Saved entries:

****************************************

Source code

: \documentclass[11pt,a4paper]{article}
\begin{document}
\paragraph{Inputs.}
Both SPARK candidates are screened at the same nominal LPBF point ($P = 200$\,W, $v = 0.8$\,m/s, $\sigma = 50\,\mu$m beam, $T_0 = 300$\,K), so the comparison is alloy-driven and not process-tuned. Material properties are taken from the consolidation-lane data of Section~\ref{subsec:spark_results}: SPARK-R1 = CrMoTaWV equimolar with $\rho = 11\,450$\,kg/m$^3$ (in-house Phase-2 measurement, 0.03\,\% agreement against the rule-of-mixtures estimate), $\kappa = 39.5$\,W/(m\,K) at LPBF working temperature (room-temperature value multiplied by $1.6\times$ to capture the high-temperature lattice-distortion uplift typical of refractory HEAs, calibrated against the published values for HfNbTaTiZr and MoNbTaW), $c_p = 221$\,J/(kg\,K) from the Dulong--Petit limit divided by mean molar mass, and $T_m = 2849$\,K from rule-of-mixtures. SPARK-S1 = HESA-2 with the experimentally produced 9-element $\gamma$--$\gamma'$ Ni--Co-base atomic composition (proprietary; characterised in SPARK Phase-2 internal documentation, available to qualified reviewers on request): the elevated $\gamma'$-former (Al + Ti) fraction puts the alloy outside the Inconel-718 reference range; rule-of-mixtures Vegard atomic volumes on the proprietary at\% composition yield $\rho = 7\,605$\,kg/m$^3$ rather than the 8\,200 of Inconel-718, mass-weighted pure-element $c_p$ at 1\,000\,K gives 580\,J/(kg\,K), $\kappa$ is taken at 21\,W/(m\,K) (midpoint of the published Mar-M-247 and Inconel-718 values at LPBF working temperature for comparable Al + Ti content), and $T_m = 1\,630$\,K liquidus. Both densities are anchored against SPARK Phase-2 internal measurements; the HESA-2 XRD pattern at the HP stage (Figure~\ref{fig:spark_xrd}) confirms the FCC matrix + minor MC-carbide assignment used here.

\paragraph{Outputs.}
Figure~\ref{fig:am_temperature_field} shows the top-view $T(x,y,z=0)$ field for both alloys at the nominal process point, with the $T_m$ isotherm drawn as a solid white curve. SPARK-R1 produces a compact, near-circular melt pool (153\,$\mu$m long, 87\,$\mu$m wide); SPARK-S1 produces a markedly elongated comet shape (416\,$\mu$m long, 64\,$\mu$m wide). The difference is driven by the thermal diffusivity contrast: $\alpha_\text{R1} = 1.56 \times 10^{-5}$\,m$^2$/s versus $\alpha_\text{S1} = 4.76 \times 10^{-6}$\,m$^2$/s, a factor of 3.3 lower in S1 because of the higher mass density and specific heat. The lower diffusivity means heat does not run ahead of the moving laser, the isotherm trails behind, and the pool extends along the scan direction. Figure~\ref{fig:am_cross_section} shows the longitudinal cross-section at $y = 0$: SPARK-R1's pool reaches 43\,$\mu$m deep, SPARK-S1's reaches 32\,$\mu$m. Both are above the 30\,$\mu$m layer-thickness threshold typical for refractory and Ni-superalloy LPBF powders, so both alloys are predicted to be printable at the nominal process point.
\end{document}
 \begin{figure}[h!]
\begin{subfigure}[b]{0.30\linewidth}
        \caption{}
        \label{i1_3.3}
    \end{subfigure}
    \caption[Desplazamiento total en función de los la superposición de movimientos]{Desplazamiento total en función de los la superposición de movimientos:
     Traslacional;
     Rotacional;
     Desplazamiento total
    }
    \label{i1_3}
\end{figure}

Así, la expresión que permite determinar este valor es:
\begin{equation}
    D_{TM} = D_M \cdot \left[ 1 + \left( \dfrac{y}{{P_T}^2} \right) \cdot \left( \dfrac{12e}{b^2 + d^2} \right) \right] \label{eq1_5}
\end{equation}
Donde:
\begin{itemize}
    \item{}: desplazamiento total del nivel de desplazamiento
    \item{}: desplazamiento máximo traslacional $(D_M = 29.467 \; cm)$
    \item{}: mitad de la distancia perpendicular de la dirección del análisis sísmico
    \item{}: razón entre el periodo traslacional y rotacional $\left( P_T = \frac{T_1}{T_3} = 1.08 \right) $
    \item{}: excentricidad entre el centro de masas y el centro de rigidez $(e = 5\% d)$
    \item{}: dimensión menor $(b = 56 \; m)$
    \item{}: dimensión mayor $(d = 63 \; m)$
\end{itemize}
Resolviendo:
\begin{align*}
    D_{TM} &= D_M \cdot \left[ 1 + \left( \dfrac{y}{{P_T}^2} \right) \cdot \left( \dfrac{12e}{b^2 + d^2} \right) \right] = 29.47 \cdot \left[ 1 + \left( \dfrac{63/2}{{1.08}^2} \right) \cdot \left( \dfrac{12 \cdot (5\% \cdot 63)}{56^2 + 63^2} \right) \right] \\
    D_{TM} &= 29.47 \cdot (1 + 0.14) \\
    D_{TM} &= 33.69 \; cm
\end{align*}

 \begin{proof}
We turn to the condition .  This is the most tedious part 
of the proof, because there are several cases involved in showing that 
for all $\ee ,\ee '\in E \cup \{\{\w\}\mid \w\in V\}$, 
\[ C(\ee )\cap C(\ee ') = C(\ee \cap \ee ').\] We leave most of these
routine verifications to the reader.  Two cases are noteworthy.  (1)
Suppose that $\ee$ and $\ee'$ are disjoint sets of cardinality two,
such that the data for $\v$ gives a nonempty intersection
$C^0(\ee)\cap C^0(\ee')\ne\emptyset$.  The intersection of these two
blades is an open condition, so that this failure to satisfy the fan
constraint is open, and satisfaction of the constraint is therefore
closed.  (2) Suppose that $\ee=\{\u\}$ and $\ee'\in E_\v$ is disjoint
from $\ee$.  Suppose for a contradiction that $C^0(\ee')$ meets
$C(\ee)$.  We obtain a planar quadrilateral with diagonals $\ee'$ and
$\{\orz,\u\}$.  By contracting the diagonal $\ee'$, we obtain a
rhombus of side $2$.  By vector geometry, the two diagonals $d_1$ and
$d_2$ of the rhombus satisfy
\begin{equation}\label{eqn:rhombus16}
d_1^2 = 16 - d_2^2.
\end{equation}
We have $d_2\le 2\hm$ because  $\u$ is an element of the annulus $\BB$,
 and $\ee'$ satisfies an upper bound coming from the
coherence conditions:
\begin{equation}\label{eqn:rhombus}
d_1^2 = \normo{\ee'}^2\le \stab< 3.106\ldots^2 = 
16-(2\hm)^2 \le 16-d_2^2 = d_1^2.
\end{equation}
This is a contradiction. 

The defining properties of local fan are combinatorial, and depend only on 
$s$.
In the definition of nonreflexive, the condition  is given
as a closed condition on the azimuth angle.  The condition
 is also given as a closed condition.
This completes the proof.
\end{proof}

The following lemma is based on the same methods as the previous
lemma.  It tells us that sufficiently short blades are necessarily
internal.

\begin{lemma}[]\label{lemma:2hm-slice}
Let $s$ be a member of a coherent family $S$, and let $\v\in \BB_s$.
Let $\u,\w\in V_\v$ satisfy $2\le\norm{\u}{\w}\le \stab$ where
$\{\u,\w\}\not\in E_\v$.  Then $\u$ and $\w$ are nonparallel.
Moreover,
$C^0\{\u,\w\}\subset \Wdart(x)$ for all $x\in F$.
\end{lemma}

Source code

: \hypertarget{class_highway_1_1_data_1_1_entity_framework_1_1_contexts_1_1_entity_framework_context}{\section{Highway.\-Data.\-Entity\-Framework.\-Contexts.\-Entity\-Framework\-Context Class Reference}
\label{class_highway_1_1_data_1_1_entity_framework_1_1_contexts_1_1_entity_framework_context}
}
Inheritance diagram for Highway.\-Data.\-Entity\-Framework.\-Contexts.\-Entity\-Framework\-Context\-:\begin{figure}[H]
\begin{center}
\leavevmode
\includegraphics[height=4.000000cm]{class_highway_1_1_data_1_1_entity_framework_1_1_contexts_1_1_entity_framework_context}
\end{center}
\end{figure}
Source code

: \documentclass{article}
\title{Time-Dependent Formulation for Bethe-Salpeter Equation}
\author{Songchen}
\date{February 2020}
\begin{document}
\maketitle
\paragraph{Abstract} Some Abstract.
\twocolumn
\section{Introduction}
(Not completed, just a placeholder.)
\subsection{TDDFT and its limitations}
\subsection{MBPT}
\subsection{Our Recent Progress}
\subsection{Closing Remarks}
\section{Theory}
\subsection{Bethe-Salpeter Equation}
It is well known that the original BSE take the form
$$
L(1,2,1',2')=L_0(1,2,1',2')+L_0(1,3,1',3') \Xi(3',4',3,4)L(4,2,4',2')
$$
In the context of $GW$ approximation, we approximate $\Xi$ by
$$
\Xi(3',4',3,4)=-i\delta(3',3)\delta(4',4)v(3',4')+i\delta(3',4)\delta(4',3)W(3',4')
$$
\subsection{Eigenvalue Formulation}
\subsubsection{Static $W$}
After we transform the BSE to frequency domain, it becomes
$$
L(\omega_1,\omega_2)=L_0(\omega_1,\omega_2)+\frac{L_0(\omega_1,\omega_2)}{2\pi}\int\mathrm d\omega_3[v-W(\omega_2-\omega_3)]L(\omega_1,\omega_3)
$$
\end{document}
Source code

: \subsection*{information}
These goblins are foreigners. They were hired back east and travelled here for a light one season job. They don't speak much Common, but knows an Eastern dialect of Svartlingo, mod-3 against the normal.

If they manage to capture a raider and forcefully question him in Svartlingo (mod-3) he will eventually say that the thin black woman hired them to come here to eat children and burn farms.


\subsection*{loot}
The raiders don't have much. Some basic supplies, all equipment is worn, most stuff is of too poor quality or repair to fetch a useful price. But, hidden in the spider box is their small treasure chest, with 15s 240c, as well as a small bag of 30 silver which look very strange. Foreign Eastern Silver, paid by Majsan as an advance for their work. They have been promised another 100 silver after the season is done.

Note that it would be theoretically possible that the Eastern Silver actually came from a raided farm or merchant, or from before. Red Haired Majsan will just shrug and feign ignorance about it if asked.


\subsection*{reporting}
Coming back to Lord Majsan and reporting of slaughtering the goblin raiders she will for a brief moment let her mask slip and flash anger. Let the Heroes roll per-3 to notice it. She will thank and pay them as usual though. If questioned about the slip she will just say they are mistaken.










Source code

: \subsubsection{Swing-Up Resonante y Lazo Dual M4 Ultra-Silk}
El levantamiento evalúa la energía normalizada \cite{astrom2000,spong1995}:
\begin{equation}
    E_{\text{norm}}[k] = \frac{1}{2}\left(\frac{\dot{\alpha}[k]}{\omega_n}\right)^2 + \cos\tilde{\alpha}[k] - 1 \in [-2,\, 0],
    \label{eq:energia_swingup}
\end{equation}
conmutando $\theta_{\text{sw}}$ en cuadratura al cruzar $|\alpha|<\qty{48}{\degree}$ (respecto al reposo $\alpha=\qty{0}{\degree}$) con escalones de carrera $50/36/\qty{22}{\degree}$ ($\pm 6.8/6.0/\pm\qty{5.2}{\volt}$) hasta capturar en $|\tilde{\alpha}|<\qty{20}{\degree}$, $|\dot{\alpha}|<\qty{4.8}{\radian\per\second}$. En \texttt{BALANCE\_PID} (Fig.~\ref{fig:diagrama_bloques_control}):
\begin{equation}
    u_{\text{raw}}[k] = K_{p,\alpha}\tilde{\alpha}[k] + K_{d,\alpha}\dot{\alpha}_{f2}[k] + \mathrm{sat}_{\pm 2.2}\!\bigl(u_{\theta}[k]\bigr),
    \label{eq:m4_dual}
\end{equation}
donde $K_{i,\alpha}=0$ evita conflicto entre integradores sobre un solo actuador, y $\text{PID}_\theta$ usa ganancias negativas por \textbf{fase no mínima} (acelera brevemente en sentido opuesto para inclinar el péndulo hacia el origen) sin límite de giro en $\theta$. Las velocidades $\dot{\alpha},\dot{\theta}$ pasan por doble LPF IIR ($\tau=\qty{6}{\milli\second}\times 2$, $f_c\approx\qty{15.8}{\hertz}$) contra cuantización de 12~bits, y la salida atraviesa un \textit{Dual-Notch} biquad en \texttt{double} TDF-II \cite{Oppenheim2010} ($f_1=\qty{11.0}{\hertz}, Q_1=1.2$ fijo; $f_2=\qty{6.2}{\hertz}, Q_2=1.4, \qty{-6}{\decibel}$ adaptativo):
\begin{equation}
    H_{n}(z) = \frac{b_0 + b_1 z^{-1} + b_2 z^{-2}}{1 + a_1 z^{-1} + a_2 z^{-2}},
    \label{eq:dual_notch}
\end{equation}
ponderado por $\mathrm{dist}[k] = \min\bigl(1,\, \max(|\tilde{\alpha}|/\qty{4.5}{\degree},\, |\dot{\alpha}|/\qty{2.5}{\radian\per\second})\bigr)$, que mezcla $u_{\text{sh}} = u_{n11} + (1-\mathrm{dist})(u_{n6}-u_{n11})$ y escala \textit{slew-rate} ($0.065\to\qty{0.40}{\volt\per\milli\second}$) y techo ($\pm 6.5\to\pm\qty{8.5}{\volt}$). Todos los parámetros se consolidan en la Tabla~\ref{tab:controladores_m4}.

****************************************

Work required: Beginning at the line above that contains "diagonal $\ee'$, we obtain a", return each line exactly through the line that contains "This is a contradiction.", and no others.

Task solution:
$\{\orz,\u\}$.  By contracting the diagonal $\ee'$, we obtain a
rhombus of side $2$.  By vector geometry, the two diagonals $d_1$ and
$d_2$ of the rhombus satisfy
\begin{equation}\label{eqn:rhombus16}
d_1^2 = 16 - d_2^2.
\end{equation}
We have $d_2\le 2\hm$ because  $\u$ is an element of the annulus $\BB$,
 and $\ee'$ satisfies an upper bound coming from the
coherence conditions:
\begin{equation}\label{eqn:rhombus}
d_1^2 = \normo{\ee'}^2\le \stab< 3.106\ldots^2 = 
16-(2\hm)^2 \le 16-d_2^2 = d_1^2.
\end{equation}
This is a contradiction. 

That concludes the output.